Generell gibt es wenn ein Konkurrent die Preise erhöht für Unternehmen wahrscheinlich zwei Optionen. Entweder man erhöht sie selbst (eventuell etwas weniger) und freut sich über einfachen Gewinn oder man versucht im Preiskampf mehr Marktanteil zu gewinnen (was unter anderem Investitionen benötigt und sicher auch riskant ist). Scheint mir als ob in vielen Bereichen ersteres gewählt wurde und es so relativ einfach zu gemeinsamen Preisänderungen kommen kann ohne direkte Absprachen.

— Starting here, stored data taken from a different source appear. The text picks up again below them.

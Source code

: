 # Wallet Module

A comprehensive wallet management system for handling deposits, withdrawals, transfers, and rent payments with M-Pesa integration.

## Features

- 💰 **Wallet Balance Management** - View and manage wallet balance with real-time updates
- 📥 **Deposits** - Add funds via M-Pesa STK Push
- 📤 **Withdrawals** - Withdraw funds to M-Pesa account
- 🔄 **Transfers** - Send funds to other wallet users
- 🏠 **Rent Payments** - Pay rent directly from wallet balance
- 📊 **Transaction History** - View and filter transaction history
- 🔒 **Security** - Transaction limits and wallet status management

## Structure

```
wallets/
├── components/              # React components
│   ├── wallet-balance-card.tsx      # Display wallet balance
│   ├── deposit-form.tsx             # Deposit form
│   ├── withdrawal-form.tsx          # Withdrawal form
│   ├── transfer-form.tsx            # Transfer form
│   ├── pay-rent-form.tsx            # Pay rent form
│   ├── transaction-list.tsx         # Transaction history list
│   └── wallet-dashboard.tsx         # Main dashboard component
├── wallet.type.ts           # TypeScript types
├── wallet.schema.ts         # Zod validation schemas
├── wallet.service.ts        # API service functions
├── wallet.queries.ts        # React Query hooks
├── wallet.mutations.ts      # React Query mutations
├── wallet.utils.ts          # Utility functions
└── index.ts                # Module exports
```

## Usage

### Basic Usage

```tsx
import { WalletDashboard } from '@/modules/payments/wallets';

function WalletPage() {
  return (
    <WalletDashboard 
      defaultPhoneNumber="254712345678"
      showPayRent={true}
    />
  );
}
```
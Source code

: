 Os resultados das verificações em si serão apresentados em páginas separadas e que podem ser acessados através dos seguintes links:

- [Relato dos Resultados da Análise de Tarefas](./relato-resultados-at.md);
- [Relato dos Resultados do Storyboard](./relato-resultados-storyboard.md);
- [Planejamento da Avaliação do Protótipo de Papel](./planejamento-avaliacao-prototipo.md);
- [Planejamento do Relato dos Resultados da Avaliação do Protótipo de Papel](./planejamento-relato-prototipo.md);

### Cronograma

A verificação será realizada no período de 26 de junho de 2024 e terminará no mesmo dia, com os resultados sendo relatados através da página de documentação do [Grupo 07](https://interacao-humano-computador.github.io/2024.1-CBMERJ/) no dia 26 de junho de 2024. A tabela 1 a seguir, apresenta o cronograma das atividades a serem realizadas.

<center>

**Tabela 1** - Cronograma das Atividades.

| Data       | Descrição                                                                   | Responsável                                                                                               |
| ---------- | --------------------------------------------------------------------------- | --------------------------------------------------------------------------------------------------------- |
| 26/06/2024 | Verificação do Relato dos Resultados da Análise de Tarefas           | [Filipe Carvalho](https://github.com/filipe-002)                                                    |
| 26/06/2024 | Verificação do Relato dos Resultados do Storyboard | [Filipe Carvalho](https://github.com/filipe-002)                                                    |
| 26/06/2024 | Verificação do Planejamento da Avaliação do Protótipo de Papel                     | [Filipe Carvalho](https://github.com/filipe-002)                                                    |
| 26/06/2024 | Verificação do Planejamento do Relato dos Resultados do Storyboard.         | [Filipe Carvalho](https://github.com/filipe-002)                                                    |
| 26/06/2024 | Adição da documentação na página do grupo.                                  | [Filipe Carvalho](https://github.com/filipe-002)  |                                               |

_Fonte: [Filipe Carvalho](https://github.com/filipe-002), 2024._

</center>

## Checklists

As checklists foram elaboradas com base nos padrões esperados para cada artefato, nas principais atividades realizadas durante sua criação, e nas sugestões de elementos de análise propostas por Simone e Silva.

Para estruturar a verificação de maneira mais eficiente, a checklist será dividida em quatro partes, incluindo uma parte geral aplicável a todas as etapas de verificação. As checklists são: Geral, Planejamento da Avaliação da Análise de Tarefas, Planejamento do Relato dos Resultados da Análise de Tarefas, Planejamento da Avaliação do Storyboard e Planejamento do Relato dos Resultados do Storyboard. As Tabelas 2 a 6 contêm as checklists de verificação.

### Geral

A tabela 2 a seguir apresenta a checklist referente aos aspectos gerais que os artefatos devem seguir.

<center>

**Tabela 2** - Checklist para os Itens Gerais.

Eine andere Frage wäre denke ich auch noch ob man sagt, dass der Markt hier langfristig versagt. Oder ob man eher diese Übergangszeit in der leistungslose zusätzliche Gewinne abgeschöpft werden bekämpfen will. Ich denke es geht eher um letzteres.
Erstmal Dankeschön für den Erklärungsansatz. Ich versuche da nochmal an einzelnen Stellen nachzuhaken.
Entweder die Preise wurden erst mit gutem Grund erhöht und jetzt bei wieder gesunkenen Kosten nicht wieder gesenkt. Da sehe ich dann vor allem einen gewissen Trägheitseffekt am Werk.
Wir haben allerdings kein Angebotsmonopol im Lebensmitteleinzelhandel. Es gibt Konkurrenz, klein und groß, regional und bundesweit, verschiedene Konzepte wie Discounter, Vollsortimenter, Wochenmärkte, etc. Wer nicht rechtzeitig senkt, kann Kunden verlieren. Ohne Absprachen wird das schwierig. Natürlich konzentriert sich der Markt stark auf ein paar wenige Konzerngruppen.
Oder das hohe Inflationsniveau wurde dazu genutzt Preissteigerungen verdeckt und ohne Notwendigkeit durchzuführen.
Hier ist es doch dieselbe Situation, oder? Wer unnötigerweise senkt, riskiert Kunden an die Konkurrenz zu verlieren.
Eine andere Frage wäre denke ich auch noch ob man sagt, dass der Markt hier langfristig versagt. Oder ob man eher diese Übergangszeit in der leistungslose zusätzliche Gewinne abgeschöpft werden bekämpfen will. Ich denke es geht eher um letzteres.
Ist das nicht auch politisch gewollt, dass es in einem sehr bedeutsamen Markt wie hier, wenige Mitbewerber gibt, damit die Regierenden sich mit nur wenig Instanzen austauschen müssen? Ich kann mich gut daran erinnern, dass die Bundeskanzlerin Merkel immer gerne die Konzernführungen ins Kanzleramt einlud und das recht medienwirksam begleitet wurde. Vielleicht gibt es ein Interesse, dass dieser Markt nicht zu sehr zersplittert.
Und das Konzept der Gier gab es früher nicht?
Ich finde diese Einstellung ehrlich gesagt nicht gut. Hat sie grundlegend kein Verständnis von Preisbildung?
Firmenkommunikation zu dem Thema ist ja eh nur Corporate-BS.
Andererseits stört mich die Konsolidierung der Wirtschaft. Da bin ich dann vielleicht doch bei ihr. Ständig kauft eine Firma eine andere, es werden eher weniger. Seltenst werden Geschäftsbereiche abgespalten. Start-ups sind ein Gegengewicht, aber es reicht nicht unbedingt aus.